Edwin Rutten
Het Klokhuis & Edwin Rutten - Tantes teringzooi songtekst
Je score:
Mijn tante die kon wonen, wat woonde tante mooi! Wat was toch dat wonderschone van die ontiegelijke teringzooi? Je kon van alles daar ontdekken wat zij zelf al vergeten was: brillen op de raarste plekken, schaakstukken in een oude jas. Kapotte stoelen met drie poten, een stapel boeken als poot vier.

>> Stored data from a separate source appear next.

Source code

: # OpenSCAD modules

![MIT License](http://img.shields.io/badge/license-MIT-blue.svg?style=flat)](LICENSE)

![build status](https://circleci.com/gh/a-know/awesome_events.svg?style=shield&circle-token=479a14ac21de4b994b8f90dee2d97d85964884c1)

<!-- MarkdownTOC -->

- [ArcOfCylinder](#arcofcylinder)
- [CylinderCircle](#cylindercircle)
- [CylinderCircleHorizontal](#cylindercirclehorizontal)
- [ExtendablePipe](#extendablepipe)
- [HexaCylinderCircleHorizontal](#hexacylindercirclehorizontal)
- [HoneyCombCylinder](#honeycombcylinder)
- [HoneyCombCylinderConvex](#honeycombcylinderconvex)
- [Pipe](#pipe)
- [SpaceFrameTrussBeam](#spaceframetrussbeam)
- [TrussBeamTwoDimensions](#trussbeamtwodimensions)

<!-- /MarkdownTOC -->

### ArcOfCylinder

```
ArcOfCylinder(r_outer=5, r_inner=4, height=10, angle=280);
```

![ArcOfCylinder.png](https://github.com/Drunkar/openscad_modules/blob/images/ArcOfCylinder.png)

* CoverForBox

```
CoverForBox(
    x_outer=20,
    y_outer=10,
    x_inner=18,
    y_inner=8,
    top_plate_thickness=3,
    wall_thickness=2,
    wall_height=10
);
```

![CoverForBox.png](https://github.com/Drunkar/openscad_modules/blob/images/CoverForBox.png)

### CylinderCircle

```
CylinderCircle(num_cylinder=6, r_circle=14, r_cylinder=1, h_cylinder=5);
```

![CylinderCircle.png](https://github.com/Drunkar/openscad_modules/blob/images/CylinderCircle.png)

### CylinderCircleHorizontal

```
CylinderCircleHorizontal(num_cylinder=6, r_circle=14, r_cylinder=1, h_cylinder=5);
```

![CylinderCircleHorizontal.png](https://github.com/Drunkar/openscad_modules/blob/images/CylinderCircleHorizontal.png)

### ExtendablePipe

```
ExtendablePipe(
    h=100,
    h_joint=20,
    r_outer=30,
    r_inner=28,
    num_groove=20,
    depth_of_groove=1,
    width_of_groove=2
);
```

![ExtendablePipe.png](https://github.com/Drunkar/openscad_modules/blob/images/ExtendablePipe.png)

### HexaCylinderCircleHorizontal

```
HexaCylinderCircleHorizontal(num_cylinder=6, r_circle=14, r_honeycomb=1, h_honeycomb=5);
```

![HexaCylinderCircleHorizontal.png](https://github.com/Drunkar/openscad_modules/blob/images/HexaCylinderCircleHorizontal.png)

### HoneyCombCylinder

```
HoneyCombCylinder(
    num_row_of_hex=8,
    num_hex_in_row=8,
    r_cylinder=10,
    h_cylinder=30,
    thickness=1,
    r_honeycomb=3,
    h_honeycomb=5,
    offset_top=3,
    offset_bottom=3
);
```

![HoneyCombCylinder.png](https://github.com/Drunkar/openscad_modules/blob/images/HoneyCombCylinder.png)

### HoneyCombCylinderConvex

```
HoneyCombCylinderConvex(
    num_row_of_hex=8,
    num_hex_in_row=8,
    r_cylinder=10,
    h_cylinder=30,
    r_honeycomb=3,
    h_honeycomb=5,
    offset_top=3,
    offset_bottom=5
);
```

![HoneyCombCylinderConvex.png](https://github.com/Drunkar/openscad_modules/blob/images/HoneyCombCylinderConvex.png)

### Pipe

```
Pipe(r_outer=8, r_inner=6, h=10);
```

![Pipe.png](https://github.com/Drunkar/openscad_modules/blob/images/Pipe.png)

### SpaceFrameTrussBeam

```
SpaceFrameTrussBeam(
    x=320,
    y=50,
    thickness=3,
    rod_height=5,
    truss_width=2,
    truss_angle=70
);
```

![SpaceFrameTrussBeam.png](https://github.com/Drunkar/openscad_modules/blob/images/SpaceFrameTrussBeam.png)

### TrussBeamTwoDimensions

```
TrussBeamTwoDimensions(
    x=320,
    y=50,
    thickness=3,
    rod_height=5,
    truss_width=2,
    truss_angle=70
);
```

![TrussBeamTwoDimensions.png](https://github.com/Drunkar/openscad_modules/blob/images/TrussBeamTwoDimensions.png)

Glazen potjes, kleine en grote, wat flessen daar, wat kussens hier. Die lekke teil vol plastic rozen, dat was ook weer geen gezicht. Oude Libelles puilden uit dozen. Ze had het nooit ingericht. Toen is tante tachtig geworden, toen moest tante naar een tehuis. Maar daar was alles goed op orde, daar voelde tante zich niet thuis. Tante is toen maar gestorven. Ze zei: ‘Ik denk dat ik er maar mee stop.’ Die schemerlamp, van haar georven, die geef ik never nooit meer op. Je hoefde echt niet aan te komen met woontips, Ikea, Des Bouvrie. Ik moet telkens van haar kleretroep dromen als ik een meubelboulevardhoek zie. Toen is tante tachtig geworden, toen moest tante naar een tehuis. Maar daar was alles goed op orde, daar voelde tante zich niet thuis.